2000 SAAB 9-5 SE V6 Light boost turbo from North America
SAAB saved my son's life!
Replaced the battery at 48 months of service.
In 2002, I bought a used Saab 9-5 SE Wagon from the local Saab dealership. It had over 45,000 miles on it, so it was well-broken-in. It came with a factory certification extending the standard warranty from 50,000 miles to 6 years or 100,000 miles, whichever came first. The warranty covered virtually everything. The car was serviced regularly until well after the 60,000 miles service which required replacement of belts, hoses, etc. In spite of having the supposedly less reliable Opel V-6 engine with light boost turbocharger, the car never let me or my wife down.
It was a faithful mode of transportation through snow, sleet, rain, and dark of night for over 50,000 miles. With the winter traction package, heated seats, excellent lighting, it was perfect for bad weather driving. It only rode a tow truck once.
Last year, we gave the car, with almost 70,000 miles on the clock, to my 17 year old son. One night, on the way home, he fell asleep (yes, for real) while traveling a highway with the cruise control set on 65.

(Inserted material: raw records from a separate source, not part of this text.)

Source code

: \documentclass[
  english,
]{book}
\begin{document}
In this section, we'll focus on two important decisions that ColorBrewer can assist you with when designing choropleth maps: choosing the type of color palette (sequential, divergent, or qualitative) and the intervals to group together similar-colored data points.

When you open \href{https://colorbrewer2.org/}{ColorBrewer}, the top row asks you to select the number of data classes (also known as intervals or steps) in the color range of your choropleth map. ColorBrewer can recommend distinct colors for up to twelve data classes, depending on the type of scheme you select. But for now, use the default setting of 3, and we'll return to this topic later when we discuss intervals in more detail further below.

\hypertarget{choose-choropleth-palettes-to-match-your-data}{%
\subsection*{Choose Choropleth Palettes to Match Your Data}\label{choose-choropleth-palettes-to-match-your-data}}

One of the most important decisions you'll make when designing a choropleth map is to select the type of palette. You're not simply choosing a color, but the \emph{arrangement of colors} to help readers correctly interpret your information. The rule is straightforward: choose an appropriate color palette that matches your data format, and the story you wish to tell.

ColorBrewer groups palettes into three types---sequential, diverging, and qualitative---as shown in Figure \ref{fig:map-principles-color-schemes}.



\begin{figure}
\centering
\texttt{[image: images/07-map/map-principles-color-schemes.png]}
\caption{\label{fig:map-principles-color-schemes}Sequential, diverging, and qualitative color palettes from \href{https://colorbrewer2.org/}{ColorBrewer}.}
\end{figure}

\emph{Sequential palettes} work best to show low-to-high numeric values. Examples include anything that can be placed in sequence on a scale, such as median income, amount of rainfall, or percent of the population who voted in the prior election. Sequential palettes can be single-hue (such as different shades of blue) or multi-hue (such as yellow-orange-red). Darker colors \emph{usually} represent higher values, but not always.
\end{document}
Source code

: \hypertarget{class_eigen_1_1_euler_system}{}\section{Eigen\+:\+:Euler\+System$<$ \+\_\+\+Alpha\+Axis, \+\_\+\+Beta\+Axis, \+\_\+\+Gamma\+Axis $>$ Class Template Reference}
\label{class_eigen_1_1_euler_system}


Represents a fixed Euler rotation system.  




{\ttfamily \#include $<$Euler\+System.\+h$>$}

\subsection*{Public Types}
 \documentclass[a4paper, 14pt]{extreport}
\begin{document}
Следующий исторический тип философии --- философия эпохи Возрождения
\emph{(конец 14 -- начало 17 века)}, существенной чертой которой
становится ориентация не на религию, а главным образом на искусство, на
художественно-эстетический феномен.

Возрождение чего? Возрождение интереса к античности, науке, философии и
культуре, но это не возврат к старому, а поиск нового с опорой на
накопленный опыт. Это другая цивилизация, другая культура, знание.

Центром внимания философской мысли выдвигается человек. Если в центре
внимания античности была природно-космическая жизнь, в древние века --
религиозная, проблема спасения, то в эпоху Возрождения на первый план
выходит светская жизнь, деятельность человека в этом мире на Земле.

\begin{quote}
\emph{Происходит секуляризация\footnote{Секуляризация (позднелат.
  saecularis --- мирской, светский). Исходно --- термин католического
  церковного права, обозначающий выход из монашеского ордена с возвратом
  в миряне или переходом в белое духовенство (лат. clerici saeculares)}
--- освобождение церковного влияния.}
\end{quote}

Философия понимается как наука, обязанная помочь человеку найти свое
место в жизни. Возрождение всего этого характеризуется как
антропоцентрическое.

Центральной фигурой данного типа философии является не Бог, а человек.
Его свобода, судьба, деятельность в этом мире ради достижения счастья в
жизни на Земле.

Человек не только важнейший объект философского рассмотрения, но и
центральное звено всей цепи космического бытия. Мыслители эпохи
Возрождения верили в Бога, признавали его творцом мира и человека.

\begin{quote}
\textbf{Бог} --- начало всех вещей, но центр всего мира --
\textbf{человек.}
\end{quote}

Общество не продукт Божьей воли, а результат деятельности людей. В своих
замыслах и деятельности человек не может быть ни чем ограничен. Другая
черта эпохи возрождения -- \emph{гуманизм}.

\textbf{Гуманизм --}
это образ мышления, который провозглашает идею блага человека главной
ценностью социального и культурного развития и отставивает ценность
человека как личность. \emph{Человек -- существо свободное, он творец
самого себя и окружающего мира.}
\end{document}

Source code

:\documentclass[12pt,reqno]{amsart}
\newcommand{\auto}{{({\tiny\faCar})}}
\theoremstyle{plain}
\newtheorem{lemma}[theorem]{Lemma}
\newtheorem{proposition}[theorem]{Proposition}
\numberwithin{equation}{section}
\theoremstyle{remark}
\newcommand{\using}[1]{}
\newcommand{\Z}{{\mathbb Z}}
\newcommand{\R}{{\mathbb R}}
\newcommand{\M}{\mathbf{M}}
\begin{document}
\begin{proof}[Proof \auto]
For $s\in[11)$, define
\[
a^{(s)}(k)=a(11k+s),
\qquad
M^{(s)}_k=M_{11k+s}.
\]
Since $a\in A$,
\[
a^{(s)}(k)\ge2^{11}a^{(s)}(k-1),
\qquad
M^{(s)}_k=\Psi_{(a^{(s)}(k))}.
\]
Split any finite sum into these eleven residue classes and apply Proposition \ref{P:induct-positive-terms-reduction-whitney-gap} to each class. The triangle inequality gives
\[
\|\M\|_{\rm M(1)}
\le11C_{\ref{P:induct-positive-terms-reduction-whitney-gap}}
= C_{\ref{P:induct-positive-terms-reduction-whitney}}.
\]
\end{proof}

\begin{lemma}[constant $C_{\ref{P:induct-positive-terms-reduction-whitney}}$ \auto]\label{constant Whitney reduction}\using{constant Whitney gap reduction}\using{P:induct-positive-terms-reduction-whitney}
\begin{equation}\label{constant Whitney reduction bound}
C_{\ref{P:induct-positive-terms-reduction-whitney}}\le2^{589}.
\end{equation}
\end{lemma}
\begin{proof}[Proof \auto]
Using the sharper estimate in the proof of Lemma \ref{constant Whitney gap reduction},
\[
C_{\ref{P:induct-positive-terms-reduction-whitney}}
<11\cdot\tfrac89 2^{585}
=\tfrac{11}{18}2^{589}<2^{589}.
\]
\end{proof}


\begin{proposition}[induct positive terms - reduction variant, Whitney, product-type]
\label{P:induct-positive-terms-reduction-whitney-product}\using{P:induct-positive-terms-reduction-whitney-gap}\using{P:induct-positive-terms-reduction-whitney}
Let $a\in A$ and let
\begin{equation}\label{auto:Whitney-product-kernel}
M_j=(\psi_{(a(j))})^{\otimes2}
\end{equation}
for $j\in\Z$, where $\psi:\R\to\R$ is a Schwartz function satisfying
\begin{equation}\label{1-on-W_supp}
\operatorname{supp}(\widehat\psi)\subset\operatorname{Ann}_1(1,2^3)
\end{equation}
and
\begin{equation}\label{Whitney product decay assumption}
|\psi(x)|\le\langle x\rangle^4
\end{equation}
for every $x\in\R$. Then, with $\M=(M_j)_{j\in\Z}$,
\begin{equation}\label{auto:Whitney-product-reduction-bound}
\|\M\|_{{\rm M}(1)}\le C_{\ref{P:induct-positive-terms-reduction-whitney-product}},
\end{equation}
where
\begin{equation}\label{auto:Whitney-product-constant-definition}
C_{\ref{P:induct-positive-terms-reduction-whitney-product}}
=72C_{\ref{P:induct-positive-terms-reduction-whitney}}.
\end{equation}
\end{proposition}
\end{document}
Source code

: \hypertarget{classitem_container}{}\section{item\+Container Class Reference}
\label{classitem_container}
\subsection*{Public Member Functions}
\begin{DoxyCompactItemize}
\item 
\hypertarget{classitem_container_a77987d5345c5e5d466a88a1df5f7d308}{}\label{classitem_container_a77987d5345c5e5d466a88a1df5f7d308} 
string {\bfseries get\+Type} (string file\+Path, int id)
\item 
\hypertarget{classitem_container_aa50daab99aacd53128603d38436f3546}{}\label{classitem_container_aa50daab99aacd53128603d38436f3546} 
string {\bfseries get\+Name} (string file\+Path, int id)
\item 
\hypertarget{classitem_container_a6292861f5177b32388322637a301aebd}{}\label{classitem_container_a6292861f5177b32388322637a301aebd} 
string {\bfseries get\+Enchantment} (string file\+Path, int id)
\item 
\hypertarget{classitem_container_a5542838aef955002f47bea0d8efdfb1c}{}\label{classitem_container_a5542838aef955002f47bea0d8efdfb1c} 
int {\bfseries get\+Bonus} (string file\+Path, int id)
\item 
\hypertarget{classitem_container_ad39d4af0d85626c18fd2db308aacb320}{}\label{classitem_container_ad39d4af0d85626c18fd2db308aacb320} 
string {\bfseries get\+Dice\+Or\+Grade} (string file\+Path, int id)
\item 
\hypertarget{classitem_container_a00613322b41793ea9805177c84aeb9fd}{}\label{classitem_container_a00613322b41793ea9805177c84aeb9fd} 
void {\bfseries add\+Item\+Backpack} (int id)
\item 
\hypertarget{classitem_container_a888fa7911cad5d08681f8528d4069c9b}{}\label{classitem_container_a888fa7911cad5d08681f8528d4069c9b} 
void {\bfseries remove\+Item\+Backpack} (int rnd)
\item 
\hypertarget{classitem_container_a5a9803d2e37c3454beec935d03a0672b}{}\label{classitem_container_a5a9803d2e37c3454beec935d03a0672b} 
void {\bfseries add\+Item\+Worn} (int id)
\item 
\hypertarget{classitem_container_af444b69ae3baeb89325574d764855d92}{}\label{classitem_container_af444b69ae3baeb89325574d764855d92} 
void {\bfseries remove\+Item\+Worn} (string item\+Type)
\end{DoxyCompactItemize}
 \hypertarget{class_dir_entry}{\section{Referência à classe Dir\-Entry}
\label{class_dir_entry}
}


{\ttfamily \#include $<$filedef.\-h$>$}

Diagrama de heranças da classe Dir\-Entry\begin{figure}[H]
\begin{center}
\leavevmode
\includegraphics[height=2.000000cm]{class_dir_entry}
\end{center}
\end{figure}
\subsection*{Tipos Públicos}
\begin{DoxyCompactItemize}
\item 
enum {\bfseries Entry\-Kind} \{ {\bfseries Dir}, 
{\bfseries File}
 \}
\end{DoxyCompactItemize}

He plowed into the end of a steel NC DOT highway guardrail. Needless to say, the car was totaled. The amazing thing of it was that my son walked away from it with only a buckle fracture of his right wrist. His wrist was broken because it flew up and hit the rearview mirror, detaching it from the windshield and injuring his wrist.
All the front and side air bags deployed as promised, and although he had glass all the way into his under shorts and shoes, he had nothing in his eyes and no other injuries or bruises except for a seat belt bruise across the lap and chest. The car properly sacrificed itself, as designed, to save the life of my son.
THANK YOU SAAB!
Would you buy another car from this manufacturer? Yes
Review Date: 10th May, 2006
Wow. That's an eye opener. I'm very glad to hear your son is okay. It's unbelievable he walked away from a crash into THAT kind of obstacle. This would definitely help me consider a Saab.
I used to have a 1982 SAAB 900 Turbo. The car treated me well, but I ended up selling it because of getting a company car. The Guy I sold it to had never owned a SAAB. He called me a couple of years later and said he was driving really fast through some twisty 2-lane roads here in the Pacific Northwest. A guy was coming the other way in a VW GTI, also going like crazy. He said the VW failed to make the corner and went head-on into the front of his SAAB. He believes his speed was somewhere around 65-70 MPH and didn't know how fast the GTI was going. After the impact, the SAAB driver was able to open the driver's door just fine. When he got out, he said the engine and transmission was about 50 feet away from the car. The front of the car was pretty much gone up to the firewall. He walked over the the VW GTI and the Driver was dead on impact and was "part of the metal structure". The Guy I sold the SAAB to said the car saved his life for certain. Guess what he bought to replace his totaled car? Another SAAB of course. Since then, I lost my company car priveledge and now drive a 2002 SAAB 9-5 V-6 Arc. The car is really solid and feels even safer than my old 900 Turbo. They do cost more to maintain and have a few known weak areas but I think the pleasure of driving and safety is worth the cost.
Glad to hear that in both stories the driver was OK. here is one to add. my girlfriend has a 1988 SAAB 900, she was traveling at around 100km, swerved to avoid a kangaroo (this is from Australia :) ), went up an embankment, THROUGH two trees (trunks snapped clean), barrel rolled, landed back on its wheels facing 180 degrees the other direction. she couldn't open the doors, but escaped out the sunroof. no broken bones or bruises. I have no doubt that SAAB's build quality saved her life.
I'm now looking at a 2000 9-5 SAAB Aero for myself.
How does a head on collision throw engine and transmission 50 feet away yet leave firewall (I assume and interior legroom) intact during such a severe impact?
I have a hard time making sense of it all. too good to be true for any car!
The SAAB 900 engine and trans-axle was designed to break away and go under the car, instead of being pushed through the firewall.
The steering column was collapsible so the steering wheel wouldn't be pushed back into the driver during a head on collision.
The old SAAB 900 also had front and rear crumple zones, and a steel reinforced safety cage passenger compartment.